Но не только и не столько этим отличалась гвардия. Главное — высокий уровень ратного мастерства. Только за период сталинградских боев на счету Ивана Балюка было 12 сбитых самолетов противника, Борис Ривкин уничтожил 9 воздушных пиратов, Василий Лимаренко — 6, Илья Чумбарев — 3, Геннадий Шерстнев — 2. Я тоже не отставал от товарищей: 7 самолетов сбил лично и 2 в групповых воздушных боях.
Не менее важная черта гвардии — высокая сознательность ее воинов, железная сплоченность, беззаветная преданность Коммунистической партии. Достаточно сказать, что в нашем полку насчитывалось 85 коммунистов и 92 члена ВЛКСМ. Это очень высокий процент по отношению ко всему личному составу части. Коммунисты и комсомольцы были опорой командира в решении всех задач, которые ставились штабами дивизии и армии, они являлись могучей силой, воодушевляющей однополчан на подвиги во имя Родины, во имя нашей победы над врагом.
Обладая такими высокими боевыми и моральными качествами, гвардейцы, не боясь быть нескромными, имели право уже в ту пору повторить суровое изречение известного русского полководца Александра Невского — грозы псов-рыцарей и других врагов Отечества: Кто с мечом к нам войдет, от меча и погибнет.
Третья весна
Не переводятся русские люди,
Крепнут, мужают
В лишеньях войны.
Трубы заводов
И жерла, орудий
Общею яростью раскалены.
Огненный шквал все дальше и дальше уходил от берегов волжской твердыни, и мы, находясь в Пичуге, как бы оставались уже в глубоком тылу. А на отдаленной периферии громадного полукольца, опоясывающего сталинградскую округу, кипели жестокие бои. Насмерть шла борьба на Северном Кавказе и Верхнем Дону, на Украине и под Ленинградом, на центральном и северо-западном участках советско-германского фронта.
Однополчане все чаще поговаривали о том, что в такое время отсиживаться в затишье — совесть мучит, что пора бы снова в бой, туда, где нужны быстрокрылые наши яки, обстрелянные в воздушных схватках бойцы. Начали забываться усталость и ранения, отступать от сердца горечь утрат и потерь. Отступать, но не изглаживаться…
— Как ты думаешь, Яш, жив Поселянов? — с робкой надеждой спрашивает меня Лимаренко.

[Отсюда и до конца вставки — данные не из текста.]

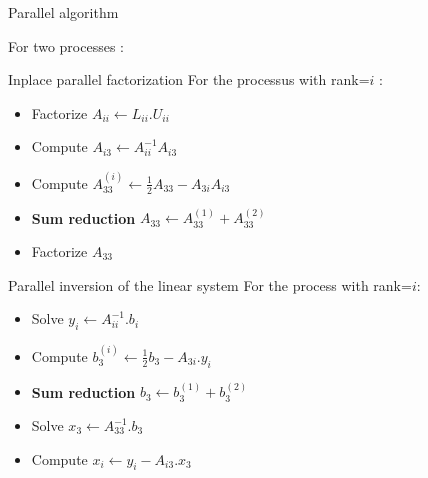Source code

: \documentclass[compress,10pt,aspectratio=169]{beamer}
\begin{document}
\begin{frame}[fragile]{Parallel algorithm}

  For two processes :
  \scriptsize

  \begin{multicols}{2}
   \begin{exampleblock}{\small Inplace parallel factorization}
    For the processus with rank=$i$ :
    \begin{itemize}
      \item Factorize $A_{ii} \leftarrow L_{ii}.U_{ii}$
      \item Compute $A_{i3} \leftarrow A_{ii}^{-1}A_{i3}$
      \item Compute $A_{33}^{(i)} \leftarrow \frac{1}{2}A_{33} - A_{3i}A_{i3}$
      \item \textbf{Sum reduction} $A_{33} \leftarrow A_{33}^{(1)} + A_{33}^{(2)}$
      \item Factorize $A_{33}$
    \end{itemize}
   \end{exampleblock}

   \begin{alertblock}{\small Parallel inversion of the linear system}
    For the process with rank=$i$:
    \begin{itemize}
      \item Solve $y_{i} \leftarrow A_{ii}^{-1}.b_{i}$
      \item Compute $b_{3}^{(i)} \leftarrow \frac{1}{2}b_{3} - A_{3i}.y_{i}$
      \item \textbf{Sum reduction} $b_{3} \leftarrow b_{3}^{(1)} + b_{3}^{(2)}$
      \item Solve $x_{3} \leftarrow A_{33}^{-1}.b_{3}$
      \item Compute $x_{i} \leftarrow y_{i} - A_{i3}.x_{3}$
    \end{itemize}
   \end{alertblock}
  \end{multicols}
\end{frame}
\end{document}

В разгар битвы над Волгой самолет Поселянова загорелся в воздухе, и лейтенант выпрыгнул с парашютом за линией фронта.
— Если удачно приземлился, то жив, — ответил я Василию.
Лимаренко вздохнул:
— Самое страшное — плен… Поселянов и раньше горел, когда летал на Пе-2, но, как знаешь, добрался до своих. А теперь уже который день нет парня…
— Не разводи панихиду. И без тебя тошно.
А тошно мне было потому, что я знал: если бы Поселянов мог, он давно бы пришел. Раненный, обожженный, но пришел бы. Значит, не сумел. А почему не сумел — одному ему — известно.
— Жалко его, — обронил Василий, — веселый человек был.
— Почему был?
— Так нет же его с нами, — не унимался Лимаренко. — Никогда лейтенант не унывал, всякие были и небывальщины рассказывал, про деда своего смешные истории вспоминал… Ты летал с Поселяновым, Яш?
— Летал.
— И мне приходилось. Быстро освоил як, и не из робких летунов был.
— Да, в трусости его не обвинишь.
— Это не то что…
Я знаю, о ком говорил старший сержант. И я бы не назвал фамилии этого человека. Его расстреляли перед строем. Перед всей дивизией…
Труса привезли на аэродром под вечер. Привезли под конвоем.
Голова его была опущена: стыдно смотреть на тех, с кем летал. Стыдно потому, что ни разу не был искренним. Обманывал ребят. Обманывал из-за трусости. Он всегда находил причину, оправдывающую его возвращение с боевого задания. Жаловался на плохую работу мотора, обвинял техника в неисправности самолета, кричал — да, кричал! — на оружейников: Отказало оружие!.. А у него плохо работала совесть, неисправна была душонка, отказывала честность. Жалкий, надломленный стоял он перед нами. Представитель ревтрибунала зачитал приговор. А потом ребята вышли из строя и вскинули к плечу оружие.
— …Именем Союза Советских Социалистических Республик…
Трус обезумевшим взглядом молил о пощаде. Пощады нет. В наших глазах презрение.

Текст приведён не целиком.